The PRWeek General Election Panel: Highs and lows of the first week

Our PRWeek General Election Panel draws together some of the best public affairs practitioners in the industry, from both sides of the political divide, to dissect the campaign as it unfolds between now and 8 June.

What did our panel think were the highs and lows of the first week?
What did our panel think were the highs and lows of the first week?
On the first working day after the Easter holidays Prime Minister Theresa May fired the starting pistol on a seven-week campaign, counting down to a snap General Election on 8 June.

The announcement surprised fellow politicians, not to mention the electorate, given that May repeatedly said she would not call a General Election until the Fixed-term Parliaments Act demanded one in 2020.

But whether one considers this a cynical attempt by May to take advantage of favourable polls or a sensible measure designed to strengthen the Government’s hand during Brexit negotiations, the game is now on.

Our General Election Panel will assess the campaign highs and lows, the tops and flops, each week until polling day.

Jo-ann Robertson
Jo-ann Robertson

Jo-ann Robertson, partner and deputy chief executive, Ketchum London
"Well, what a political coup Theresa May pulled off last week. It’s been a long time since a significant political announcement has been kept secret.

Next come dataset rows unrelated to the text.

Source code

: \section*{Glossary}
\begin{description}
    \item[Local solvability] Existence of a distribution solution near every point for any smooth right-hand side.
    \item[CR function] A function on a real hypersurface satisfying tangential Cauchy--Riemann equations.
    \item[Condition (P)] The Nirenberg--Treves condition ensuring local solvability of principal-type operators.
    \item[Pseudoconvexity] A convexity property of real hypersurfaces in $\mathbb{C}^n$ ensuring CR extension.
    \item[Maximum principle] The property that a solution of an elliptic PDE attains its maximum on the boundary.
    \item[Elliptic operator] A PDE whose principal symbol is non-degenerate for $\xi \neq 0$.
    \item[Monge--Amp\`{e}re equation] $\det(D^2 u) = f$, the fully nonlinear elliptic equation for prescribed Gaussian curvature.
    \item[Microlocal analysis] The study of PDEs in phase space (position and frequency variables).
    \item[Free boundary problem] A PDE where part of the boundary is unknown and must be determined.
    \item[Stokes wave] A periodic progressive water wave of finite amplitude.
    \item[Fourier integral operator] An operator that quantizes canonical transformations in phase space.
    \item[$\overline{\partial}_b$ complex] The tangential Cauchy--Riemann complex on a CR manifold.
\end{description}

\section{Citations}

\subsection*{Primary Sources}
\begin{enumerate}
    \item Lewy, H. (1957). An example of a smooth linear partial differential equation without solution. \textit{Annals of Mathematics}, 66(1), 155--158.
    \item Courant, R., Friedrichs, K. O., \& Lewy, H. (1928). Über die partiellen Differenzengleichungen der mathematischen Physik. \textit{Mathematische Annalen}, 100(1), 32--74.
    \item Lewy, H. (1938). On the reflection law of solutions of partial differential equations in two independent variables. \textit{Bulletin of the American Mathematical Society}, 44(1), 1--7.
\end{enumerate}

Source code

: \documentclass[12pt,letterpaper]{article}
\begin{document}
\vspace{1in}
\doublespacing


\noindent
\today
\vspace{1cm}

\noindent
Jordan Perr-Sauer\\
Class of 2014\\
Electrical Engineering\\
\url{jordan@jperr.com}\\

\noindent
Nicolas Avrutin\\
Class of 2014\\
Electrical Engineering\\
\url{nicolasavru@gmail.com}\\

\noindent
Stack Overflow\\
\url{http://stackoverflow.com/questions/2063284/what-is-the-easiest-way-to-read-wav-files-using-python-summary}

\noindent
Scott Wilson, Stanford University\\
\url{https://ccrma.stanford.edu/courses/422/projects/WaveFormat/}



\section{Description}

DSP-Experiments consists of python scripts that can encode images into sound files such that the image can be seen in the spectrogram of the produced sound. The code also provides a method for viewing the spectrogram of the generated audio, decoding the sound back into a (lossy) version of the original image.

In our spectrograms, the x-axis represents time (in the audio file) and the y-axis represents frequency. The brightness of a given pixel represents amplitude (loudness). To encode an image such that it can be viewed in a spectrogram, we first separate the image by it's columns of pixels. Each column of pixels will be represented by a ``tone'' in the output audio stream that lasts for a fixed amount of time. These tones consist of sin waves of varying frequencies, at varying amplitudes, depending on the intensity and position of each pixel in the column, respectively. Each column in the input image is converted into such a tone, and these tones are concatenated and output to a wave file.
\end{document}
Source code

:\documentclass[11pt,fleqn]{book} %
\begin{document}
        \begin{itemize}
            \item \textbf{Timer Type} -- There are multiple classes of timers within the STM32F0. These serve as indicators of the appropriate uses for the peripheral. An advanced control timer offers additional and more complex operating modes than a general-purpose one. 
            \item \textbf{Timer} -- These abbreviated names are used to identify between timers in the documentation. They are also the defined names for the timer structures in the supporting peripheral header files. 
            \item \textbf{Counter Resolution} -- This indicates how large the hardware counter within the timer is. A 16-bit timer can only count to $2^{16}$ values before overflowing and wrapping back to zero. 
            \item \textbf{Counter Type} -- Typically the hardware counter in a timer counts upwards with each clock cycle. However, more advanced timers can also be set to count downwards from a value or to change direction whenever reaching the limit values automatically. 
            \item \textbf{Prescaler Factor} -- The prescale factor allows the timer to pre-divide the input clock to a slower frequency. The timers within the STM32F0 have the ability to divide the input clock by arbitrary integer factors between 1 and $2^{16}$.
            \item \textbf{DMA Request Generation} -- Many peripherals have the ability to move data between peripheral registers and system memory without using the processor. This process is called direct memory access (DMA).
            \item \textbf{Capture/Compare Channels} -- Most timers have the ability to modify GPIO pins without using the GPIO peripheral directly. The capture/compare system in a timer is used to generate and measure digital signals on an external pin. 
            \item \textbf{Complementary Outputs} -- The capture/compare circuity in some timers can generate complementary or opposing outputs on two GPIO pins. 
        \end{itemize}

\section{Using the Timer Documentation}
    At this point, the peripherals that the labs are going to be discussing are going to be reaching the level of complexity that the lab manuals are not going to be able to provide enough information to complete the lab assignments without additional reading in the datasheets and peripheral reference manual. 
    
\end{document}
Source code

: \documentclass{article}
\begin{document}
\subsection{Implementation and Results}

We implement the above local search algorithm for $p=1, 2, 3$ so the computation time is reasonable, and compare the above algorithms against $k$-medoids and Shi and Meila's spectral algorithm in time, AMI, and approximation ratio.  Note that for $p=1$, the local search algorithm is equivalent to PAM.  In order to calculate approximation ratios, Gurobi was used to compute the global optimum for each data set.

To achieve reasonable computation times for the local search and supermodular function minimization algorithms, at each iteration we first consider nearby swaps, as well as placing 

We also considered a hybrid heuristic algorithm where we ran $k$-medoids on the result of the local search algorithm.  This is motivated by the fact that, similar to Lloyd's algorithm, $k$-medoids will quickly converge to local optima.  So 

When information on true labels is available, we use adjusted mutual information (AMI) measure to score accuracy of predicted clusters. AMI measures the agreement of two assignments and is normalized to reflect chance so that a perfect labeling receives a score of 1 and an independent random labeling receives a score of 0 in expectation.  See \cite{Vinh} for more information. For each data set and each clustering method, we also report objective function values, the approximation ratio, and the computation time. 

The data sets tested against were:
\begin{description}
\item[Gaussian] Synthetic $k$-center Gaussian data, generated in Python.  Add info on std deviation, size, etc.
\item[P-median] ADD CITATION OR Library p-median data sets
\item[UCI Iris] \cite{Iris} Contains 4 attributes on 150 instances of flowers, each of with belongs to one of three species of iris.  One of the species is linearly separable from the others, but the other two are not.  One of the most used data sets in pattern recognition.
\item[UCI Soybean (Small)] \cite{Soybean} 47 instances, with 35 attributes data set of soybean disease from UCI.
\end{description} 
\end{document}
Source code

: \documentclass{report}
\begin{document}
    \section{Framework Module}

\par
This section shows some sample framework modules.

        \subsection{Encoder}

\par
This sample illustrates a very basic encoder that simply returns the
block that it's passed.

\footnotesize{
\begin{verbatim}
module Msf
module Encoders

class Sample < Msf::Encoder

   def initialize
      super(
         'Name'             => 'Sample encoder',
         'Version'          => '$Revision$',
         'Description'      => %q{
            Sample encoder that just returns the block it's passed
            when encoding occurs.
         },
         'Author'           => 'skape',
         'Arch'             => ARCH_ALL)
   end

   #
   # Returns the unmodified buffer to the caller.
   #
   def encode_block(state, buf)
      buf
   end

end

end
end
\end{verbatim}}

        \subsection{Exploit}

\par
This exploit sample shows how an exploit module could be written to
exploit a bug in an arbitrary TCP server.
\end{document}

The General Election news startled the political establishment and has meant there have been more stumbles than breakthrough stars in the first week - although Tony Blair’s article in the Guardian, about using Brexit against the Tories, was spot on and a real highlight for me. And the fact that May has hired Jim Messina and Craig Elder should make the Labour campaign team shudder.

"As for mishaps, Dawn Butler’s interview on the Today Programme was a car crash from beginning to end and sums up why Labour is going to be annihilated. Paul Nuttall hiding from reporters in a cupboard was nothing short of bizarre and Tim Farron tying himself in knots over gay sex was an abysmal own goal. But most interesting is the realisation by some political players that the political game has changed. Voters no longer see the choice as being between about left and right, it is about nationalism versus internationalism.

"Having voted Labour all my life, the past seven days have been excruciating and the next six weeks will be death by a thousand cuts."

Stuart Thomson
Stuart Thomson

Stuart Thomson, head of public affairs at Bircham Dyson Bell
"The Conservatives so far believe that staying quiet is their most effective campaigning tactic. Their silence will allow Labour’s internal divisions to show themselves and Corbyn did not disappoint on Trident, where his policy appeared different from that of his party.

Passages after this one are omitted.